(PROBLEM DESCRIPTION):
Of the entries below, return only those lines from the line with "API clients and" to the line with "considering the sensitivity of the API.", exactly, both included.

(Rendered images with source text):
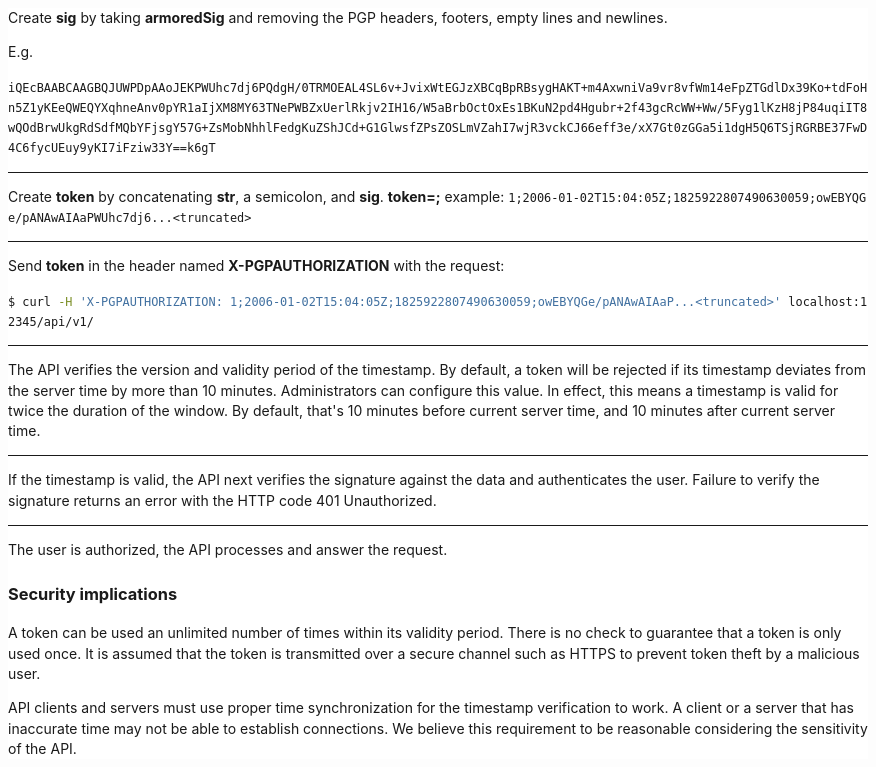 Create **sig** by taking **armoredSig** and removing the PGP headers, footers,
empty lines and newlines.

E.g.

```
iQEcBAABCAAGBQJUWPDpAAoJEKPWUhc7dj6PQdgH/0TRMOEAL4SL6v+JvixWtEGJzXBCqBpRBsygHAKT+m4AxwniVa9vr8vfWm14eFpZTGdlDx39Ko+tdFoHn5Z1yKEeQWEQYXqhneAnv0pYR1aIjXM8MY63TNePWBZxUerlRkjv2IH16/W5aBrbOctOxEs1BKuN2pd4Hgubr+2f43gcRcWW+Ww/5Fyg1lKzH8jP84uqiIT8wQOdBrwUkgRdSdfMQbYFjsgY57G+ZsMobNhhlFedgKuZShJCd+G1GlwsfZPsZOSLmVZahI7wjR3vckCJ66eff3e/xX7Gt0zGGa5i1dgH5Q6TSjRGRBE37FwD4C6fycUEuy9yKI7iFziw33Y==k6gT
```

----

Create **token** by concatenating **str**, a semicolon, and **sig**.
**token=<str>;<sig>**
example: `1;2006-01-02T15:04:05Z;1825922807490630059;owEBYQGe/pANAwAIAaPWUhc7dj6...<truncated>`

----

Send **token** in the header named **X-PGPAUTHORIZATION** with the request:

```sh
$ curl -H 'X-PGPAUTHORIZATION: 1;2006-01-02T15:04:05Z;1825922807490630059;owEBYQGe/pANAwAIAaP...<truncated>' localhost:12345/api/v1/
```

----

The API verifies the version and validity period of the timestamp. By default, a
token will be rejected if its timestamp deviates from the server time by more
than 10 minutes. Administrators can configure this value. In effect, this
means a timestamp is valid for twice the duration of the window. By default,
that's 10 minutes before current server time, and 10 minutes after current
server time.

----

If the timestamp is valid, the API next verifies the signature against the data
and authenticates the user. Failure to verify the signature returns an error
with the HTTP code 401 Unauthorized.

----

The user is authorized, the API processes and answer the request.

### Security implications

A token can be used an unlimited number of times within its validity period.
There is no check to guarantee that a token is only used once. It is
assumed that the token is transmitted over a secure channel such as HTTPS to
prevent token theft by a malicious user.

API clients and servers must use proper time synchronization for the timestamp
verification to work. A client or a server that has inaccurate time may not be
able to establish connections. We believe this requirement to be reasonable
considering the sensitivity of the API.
--
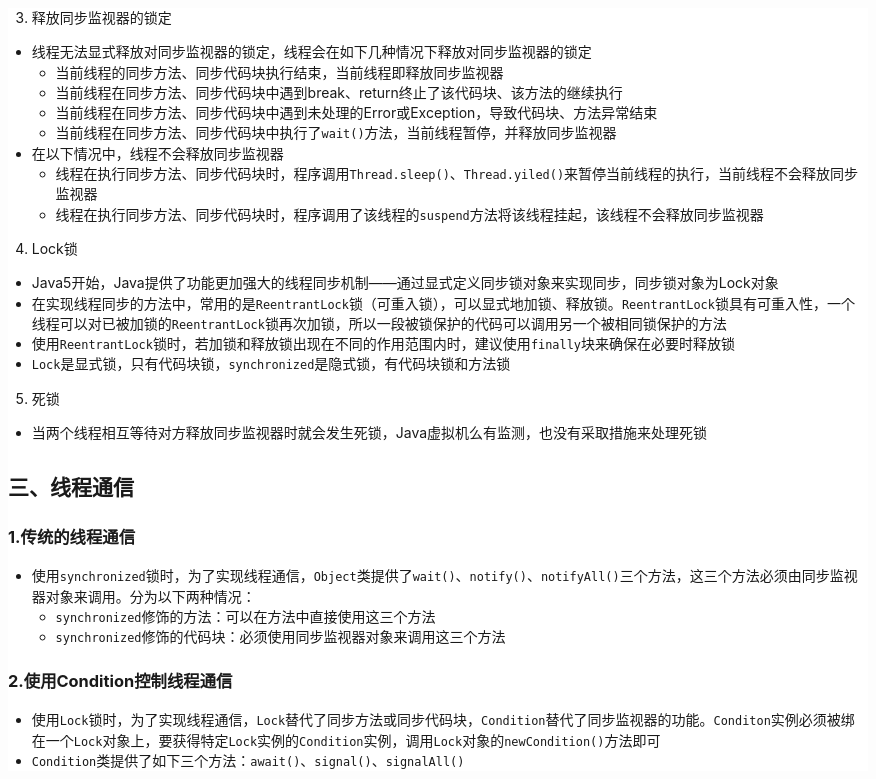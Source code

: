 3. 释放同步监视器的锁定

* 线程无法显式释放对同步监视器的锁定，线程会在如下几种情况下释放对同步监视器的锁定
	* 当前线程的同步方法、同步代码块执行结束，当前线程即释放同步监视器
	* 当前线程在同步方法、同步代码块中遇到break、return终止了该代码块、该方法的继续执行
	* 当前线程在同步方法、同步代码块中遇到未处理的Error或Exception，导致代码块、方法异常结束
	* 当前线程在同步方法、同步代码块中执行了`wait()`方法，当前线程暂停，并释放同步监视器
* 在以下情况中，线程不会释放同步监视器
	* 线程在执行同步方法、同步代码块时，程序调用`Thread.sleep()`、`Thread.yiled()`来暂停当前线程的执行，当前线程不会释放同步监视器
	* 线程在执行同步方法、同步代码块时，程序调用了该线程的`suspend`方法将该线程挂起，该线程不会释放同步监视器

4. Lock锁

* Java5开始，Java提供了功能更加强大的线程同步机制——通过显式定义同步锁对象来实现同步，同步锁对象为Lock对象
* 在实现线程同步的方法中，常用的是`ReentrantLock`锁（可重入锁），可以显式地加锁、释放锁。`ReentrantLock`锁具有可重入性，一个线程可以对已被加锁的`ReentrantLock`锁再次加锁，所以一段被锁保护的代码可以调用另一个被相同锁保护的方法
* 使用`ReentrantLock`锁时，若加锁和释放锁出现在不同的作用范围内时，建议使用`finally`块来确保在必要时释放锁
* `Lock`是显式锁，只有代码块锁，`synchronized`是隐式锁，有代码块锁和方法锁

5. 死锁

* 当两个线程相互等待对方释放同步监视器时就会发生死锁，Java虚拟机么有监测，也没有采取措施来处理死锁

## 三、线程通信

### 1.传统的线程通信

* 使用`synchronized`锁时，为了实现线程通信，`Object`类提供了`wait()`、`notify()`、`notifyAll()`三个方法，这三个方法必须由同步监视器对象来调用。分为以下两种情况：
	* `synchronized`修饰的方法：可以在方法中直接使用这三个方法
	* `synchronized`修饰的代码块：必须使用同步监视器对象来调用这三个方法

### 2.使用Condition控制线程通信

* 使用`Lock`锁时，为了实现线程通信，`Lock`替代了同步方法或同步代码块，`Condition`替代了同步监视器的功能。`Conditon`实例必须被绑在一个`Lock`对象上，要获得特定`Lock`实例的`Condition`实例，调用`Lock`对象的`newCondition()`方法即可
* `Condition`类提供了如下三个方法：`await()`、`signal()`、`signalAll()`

(YOUR RESPONSE):
API clients and servers must use proper time synchronization for the timestamp
verification to work. A client or a server that has inaccurate time may not be
able to establish connections. We believe this requirement to be reasonable
considering the sensitivity of the API.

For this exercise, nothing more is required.